[RECORDS TO USE]
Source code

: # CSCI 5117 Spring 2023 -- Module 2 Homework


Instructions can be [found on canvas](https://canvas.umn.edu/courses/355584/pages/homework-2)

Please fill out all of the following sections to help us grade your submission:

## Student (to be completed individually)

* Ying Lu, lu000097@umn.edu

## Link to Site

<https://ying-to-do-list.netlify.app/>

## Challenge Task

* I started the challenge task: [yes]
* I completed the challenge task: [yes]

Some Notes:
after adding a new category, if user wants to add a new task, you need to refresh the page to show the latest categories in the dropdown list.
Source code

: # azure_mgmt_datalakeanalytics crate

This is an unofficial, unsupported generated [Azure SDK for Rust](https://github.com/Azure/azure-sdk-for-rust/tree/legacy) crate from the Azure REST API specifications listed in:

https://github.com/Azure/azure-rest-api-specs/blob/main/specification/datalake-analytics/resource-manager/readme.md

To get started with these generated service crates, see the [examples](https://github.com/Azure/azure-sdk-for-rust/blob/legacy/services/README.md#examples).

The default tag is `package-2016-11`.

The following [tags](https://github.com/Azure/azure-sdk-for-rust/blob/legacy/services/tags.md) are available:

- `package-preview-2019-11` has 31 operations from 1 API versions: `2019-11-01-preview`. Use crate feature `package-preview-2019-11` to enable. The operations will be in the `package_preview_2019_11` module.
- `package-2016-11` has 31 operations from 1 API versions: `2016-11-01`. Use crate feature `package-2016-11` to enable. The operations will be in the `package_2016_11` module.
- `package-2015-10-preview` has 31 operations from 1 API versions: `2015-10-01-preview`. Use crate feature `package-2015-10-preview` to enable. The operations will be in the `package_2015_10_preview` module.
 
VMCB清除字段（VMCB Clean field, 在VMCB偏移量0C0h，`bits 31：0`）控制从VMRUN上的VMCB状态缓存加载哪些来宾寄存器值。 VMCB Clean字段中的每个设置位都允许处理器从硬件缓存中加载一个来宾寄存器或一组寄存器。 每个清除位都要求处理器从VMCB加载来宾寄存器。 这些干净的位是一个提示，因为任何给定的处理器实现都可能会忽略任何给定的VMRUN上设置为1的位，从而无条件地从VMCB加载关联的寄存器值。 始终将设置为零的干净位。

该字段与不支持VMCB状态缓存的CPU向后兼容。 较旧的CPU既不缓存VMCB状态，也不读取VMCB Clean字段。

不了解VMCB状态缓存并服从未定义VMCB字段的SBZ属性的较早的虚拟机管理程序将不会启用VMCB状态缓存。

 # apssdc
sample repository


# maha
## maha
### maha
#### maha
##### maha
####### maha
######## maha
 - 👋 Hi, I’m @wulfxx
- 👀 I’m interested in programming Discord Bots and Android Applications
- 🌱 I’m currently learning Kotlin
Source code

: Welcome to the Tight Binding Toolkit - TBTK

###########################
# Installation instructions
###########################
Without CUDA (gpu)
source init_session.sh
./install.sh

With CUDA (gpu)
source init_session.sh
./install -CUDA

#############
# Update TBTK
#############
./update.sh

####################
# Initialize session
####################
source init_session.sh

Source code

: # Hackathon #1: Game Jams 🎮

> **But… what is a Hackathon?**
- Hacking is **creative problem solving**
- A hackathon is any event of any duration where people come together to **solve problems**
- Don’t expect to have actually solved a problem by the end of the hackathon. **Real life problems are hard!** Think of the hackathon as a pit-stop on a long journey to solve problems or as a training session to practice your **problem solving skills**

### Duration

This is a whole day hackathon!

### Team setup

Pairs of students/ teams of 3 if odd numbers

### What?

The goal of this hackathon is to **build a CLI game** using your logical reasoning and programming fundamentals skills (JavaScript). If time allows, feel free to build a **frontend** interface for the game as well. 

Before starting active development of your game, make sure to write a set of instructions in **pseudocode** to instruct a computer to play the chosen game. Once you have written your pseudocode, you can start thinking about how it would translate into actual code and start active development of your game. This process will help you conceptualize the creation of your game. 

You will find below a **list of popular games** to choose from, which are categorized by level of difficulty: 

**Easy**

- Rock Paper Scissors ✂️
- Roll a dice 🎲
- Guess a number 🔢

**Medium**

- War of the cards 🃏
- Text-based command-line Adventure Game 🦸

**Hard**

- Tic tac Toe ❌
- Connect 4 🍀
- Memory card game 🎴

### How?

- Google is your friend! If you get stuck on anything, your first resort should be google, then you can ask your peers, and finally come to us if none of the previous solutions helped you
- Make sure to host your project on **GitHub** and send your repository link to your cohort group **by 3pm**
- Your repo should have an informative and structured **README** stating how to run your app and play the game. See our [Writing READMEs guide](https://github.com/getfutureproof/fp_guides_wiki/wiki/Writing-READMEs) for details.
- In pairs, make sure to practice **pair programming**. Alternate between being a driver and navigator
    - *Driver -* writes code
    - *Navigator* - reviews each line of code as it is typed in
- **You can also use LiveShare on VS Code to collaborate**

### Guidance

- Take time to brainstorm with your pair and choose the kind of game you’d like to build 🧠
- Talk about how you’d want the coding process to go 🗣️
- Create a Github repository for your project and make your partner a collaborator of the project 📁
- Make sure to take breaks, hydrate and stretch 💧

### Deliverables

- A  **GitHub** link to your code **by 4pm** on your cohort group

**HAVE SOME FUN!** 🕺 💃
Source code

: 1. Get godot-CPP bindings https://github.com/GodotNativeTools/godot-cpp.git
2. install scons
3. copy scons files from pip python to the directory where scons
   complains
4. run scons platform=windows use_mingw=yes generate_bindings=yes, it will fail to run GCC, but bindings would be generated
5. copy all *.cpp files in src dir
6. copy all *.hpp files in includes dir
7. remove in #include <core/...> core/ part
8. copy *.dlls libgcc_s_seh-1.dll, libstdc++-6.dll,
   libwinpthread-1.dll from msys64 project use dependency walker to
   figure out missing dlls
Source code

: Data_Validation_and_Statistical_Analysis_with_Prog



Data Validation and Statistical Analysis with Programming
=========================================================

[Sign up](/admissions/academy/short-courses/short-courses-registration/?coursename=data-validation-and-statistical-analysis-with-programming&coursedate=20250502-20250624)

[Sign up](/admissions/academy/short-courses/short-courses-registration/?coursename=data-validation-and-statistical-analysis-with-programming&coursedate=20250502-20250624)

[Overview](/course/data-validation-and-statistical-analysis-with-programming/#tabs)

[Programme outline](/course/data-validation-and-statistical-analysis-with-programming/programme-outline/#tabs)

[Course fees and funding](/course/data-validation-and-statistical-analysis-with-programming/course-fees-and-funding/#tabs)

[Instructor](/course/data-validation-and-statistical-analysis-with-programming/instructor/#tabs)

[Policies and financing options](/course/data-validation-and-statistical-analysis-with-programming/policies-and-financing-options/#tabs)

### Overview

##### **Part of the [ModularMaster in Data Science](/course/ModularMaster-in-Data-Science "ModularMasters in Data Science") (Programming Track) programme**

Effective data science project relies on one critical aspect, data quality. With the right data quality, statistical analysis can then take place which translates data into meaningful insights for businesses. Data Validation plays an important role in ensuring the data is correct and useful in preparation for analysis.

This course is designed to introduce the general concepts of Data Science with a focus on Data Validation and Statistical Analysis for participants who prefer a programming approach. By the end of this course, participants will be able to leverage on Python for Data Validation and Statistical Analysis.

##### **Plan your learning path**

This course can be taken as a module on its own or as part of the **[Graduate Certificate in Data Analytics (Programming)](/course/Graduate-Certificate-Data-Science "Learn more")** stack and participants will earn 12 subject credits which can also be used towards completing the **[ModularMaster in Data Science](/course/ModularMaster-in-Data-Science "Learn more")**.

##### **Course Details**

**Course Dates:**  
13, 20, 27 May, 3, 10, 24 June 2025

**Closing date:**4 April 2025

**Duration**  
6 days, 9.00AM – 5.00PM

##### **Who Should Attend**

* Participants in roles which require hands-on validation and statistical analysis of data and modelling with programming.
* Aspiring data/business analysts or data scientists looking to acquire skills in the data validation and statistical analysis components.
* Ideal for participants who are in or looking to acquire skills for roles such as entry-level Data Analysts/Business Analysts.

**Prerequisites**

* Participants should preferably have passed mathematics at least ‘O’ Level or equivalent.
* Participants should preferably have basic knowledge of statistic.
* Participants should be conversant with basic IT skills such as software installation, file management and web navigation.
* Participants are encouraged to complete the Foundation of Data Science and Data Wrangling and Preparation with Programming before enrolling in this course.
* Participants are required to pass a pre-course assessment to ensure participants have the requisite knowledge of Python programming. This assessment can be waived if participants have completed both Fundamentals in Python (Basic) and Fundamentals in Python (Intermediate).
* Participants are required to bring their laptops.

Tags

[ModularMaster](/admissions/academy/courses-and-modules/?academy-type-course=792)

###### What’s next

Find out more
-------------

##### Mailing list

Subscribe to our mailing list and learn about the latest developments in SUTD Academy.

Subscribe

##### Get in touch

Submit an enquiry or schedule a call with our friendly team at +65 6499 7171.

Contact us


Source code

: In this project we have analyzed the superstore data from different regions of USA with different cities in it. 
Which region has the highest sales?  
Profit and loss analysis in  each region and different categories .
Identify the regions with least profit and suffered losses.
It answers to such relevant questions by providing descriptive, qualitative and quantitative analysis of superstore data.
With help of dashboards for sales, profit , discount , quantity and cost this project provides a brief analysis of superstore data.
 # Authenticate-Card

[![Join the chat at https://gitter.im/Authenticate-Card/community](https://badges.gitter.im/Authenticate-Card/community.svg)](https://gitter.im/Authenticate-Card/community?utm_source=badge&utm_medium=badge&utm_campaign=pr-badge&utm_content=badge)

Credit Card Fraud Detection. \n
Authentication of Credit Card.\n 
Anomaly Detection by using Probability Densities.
[/RECORDS TO USE]
▸ INSTRUCTIONS FOR THE TASK: Each line above that includes "roles" should be shown.

▸ EXPECTED ANSWER:
* Participants in roles which require hands-on validation and statistical analysis of data and modelling with programming.
* Ideal for participants who are in or looking to acquire skills for roles such as entry-level Data Analysts/Business Analysts.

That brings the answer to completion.